§ **Instructions for the task**
Wherever the word "only" occurs in the listing below, copy that whole line.
═════ Study material
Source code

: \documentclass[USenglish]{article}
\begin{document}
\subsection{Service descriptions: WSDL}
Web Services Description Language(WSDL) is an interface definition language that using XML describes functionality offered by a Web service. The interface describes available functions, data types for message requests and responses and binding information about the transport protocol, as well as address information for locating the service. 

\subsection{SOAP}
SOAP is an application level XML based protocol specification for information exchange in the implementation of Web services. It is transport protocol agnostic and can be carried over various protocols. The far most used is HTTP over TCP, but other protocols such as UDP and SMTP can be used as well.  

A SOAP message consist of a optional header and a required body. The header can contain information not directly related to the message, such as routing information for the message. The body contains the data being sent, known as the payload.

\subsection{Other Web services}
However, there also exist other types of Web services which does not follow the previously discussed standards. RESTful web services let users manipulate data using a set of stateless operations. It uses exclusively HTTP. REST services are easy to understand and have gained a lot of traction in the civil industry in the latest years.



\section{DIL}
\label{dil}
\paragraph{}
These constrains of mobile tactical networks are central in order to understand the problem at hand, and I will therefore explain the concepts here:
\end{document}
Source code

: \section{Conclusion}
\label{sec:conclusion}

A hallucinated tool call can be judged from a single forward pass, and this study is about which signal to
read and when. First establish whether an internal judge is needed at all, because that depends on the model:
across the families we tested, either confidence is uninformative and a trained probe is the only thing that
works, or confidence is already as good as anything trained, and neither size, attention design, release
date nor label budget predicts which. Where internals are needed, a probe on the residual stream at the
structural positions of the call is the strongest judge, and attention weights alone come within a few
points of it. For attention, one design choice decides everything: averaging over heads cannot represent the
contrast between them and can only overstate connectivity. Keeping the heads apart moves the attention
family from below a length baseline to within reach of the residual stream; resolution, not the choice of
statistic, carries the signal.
══════════
§ **Answer**
across the families we tested, either confidence is uninformative and a trained probe is the only thing that
contrast between them and can only overstate connectivity. Keeping the heads apart moves the attention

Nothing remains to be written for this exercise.